Slave Wales – the Welsh and Atlantic Slavery
Submitting Institution
University of South WalesUnit of Assessment
HistorySummary Impact Type
CulturalResearch Subject Area(s)
History and Archaeology: Historical Studies
Summary of the impact
    This case study concerns advances in public understanding of Wales's
      involvement with the Atlantic slave system between the seventeenth and
      nineteenth centuries associated with the research of Chris Evans. The
      research has enhanced cultural capital within Wales (and more widely) on
      this issue, expanded the range and quality of evidence available for
      public debate, and influenced the memorialisation of Atlantic slavery
      within Wales.
    Underpinning research
    The underpinning research has been in progress since 2006 when the
      impending commemoration of the bicentenary of the abolition of the British
      slave trade prompted a reassessment of Britain's role in the rise and
      dissolution of the Atlantic slave system. It drew upon an earlier phase of
      research on the role of Baltic iron in the eighteenth-century Atlantic
      economy that, amongst other things, examined the mechanisms that joined
      the transatlantic slave trade, the British Isles, and northern Europe more
      widely [Evans & Rydén 2007].
    Research by Evans examined: the role of Welsh products (such as Swansea
      copper or woollen fabric) as trade goods in West Africa or as matériel
      supplied to Caribbean slave labour camps (in the form of processing and
      distilling equipment, slave apparel, etc); the significance of profits
      generated in the Atlantic world for Welsh industrial development; the
      extent of Wales's contribution to abolitionism in Britain (which was
      curiously muted); and continuing links between Welsh industry and the
      slave Atlantic after 1807 (which uncovered hitherto unknown connections
      with Cuban slavery). The research revealed for the first time the precise
      ways in which Wales articulated with Atlantic slavery.

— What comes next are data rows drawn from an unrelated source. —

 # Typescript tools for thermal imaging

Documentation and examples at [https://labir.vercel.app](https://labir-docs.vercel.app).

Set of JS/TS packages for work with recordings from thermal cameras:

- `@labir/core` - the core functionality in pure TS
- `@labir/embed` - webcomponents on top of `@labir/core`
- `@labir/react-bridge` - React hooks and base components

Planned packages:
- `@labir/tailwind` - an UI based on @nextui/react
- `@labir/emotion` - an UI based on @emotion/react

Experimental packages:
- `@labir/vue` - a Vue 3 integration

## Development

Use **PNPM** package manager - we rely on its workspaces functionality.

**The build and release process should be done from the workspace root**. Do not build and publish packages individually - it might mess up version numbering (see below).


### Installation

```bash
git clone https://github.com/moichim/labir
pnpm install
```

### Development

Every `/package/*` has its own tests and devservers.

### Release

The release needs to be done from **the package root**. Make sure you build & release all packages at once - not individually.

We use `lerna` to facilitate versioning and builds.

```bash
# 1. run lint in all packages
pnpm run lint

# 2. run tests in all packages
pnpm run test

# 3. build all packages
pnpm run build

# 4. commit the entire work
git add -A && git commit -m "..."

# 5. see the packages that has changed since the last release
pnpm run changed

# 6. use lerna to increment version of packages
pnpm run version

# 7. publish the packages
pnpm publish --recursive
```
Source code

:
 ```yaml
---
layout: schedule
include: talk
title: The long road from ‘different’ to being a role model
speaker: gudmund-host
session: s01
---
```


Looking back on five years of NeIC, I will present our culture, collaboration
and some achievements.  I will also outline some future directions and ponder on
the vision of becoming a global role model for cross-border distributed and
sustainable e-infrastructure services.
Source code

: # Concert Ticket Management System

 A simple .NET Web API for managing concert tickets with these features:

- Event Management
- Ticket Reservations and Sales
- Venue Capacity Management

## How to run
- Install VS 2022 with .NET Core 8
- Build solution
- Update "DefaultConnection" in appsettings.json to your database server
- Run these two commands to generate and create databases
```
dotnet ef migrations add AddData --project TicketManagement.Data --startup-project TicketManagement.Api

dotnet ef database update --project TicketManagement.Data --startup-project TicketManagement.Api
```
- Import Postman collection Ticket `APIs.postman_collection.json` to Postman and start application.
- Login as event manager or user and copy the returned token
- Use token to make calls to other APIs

    The first results of this research, which drew upon sources in Britain
      and the USA, were announced in Evans's book Slave Wales: the Welsh and
        Atlantic Slavery 1660-1850 (2010), which was commissioned by the
      University of Wales Press in 2007.
    The research continues, most recently in association with the ESRC-funded
      Legacies of British Slave-Ownership project at UCL (http://www.ucl.ac.uk/lbs/).
      Evans has used the project's data on compensation paid to slave owners at
      the moment of abolition in 1834 to discuss the impact of slave-derived
      wealth on Wales [Evans forthcoming].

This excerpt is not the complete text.